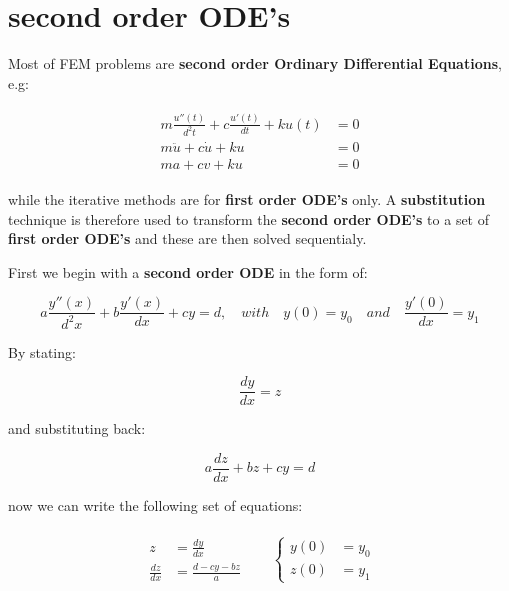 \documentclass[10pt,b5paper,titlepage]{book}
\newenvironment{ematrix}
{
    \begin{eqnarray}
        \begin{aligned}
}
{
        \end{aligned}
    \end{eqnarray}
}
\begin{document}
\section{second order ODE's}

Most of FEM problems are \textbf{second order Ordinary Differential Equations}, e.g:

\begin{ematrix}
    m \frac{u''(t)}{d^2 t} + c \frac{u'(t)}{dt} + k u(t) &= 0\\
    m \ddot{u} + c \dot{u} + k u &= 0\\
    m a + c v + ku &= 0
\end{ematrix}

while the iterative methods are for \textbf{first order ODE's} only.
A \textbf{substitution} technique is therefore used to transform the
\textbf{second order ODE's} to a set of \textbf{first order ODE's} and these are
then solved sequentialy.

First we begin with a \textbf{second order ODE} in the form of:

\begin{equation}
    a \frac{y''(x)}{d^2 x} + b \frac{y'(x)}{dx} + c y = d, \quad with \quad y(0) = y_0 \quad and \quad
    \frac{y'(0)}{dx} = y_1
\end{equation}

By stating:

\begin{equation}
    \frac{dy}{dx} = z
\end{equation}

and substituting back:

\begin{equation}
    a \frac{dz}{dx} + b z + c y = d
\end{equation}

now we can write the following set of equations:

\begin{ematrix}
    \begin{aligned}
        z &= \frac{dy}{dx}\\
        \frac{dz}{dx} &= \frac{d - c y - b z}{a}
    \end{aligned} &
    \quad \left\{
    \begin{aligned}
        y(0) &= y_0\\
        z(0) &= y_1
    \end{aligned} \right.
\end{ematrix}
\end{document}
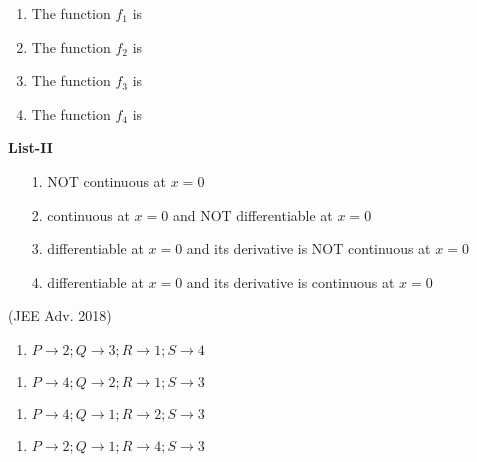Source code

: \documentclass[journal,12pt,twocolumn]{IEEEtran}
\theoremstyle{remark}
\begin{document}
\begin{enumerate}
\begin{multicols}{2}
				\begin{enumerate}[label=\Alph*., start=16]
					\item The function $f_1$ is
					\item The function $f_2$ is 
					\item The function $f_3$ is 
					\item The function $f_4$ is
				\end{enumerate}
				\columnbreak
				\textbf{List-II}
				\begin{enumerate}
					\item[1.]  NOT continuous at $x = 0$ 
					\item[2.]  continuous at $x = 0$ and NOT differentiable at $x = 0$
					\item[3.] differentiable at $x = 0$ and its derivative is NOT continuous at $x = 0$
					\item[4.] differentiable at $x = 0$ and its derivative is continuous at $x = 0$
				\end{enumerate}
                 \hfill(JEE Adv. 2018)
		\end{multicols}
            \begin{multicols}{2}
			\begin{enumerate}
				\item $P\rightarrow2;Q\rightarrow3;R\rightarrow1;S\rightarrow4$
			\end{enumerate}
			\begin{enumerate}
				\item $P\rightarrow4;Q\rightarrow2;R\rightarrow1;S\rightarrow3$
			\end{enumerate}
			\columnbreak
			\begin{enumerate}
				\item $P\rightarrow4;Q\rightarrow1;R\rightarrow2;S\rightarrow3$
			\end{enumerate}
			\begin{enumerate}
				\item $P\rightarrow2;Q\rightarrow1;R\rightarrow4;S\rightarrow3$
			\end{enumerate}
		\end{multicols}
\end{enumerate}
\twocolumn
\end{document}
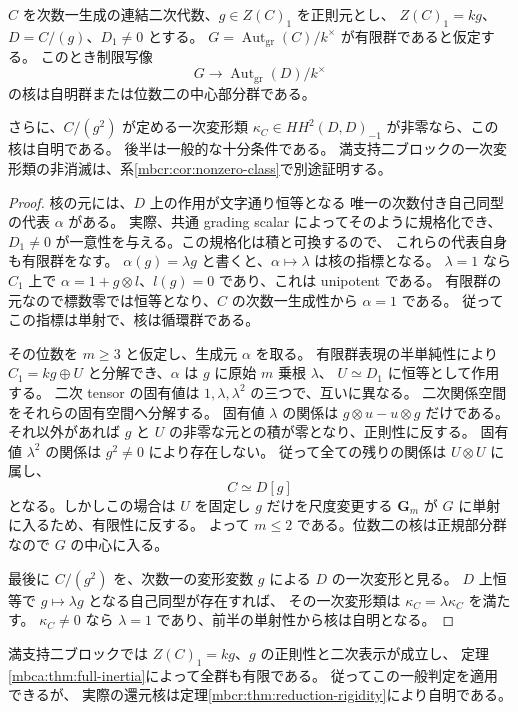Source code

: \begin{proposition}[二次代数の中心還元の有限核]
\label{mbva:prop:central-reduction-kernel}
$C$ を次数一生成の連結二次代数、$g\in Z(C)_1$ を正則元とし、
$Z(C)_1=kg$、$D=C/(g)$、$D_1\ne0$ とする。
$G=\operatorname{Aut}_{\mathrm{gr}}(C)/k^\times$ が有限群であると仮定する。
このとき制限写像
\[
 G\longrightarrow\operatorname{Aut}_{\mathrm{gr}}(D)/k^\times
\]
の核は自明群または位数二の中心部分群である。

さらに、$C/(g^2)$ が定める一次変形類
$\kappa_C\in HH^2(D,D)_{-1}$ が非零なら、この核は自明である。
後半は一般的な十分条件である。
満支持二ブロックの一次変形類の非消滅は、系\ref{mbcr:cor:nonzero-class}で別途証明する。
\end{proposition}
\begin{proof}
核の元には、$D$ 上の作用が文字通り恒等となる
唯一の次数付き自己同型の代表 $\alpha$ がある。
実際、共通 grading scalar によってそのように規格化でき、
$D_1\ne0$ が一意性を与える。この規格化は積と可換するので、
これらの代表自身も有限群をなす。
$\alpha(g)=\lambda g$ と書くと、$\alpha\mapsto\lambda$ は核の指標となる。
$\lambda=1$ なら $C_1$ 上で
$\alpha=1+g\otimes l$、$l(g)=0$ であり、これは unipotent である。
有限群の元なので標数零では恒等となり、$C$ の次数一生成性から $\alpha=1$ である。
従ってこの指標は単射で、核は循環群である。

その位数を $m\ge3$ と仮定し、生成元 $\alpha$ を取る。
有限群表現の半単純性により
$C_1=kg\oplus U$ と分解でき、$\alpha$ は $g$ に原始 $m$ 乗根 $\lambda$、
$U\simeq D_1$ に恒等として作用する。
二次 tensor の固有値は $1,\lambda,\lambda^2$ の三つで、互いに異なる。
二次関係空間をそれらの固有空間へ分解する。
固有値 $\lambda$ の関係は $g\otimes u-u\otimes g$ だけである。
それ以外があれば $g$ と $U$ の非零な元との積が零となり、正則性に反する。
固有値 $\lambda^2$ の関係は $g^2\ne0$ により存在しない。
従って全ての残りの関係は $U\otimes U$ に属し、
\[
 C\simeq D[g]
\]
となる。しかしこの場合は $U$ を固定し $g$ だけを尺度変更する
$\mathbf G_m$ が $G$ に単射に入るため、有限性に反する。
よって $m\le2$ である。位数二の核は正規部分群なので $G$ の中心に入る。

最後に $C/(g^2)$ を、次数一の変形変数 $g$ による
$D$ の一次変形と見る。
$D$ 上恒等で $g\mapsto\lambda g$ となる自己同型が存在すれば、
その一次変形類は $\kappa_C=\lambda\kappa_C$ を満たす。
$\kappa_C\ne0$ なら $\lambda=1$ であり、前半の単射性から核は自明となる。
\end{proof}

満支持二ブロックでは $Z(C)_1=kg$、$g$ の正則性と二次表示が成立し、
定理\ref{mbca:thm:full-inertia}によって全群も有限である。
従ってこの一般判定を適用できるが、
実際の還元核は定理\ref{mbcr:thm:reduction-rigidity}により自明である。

◆ ◆ ◆ ◆

## WHAT THIS TASK INVOLVES
Above this instruction are the records; retype exactly the lines from the one containing "さらに、$C/(g^2)$ が定める一次変形類" up to and including the one containing "これらの代表自身も有限群をなす。".

## ANSWER TO THE PROBLEM
さらに、$C/(g^2)$ が定める一次変形類
$\kappa_C\in HH^2(D,D)_{-1}$ が非零なら、この核は自明である。
後半は一般的な十分条件である。
満支持二ブロックの一次変形類の非消滅は、系\ref{mbcr:cor:nonzero-class}で別途証明する。
\end{proposition}
\begin{proof}
核の元には、$D$ 上の作用が文字通り恒等となる
唯一の次数付き自己同型の代表 $\alpha$ がある。
実際、共通 grading scalar によってそのように規格化でき、
$D_1\ne0$ が一意性を与える。この規格化は積と可換するので、
これらの代表自身も有限群をなす。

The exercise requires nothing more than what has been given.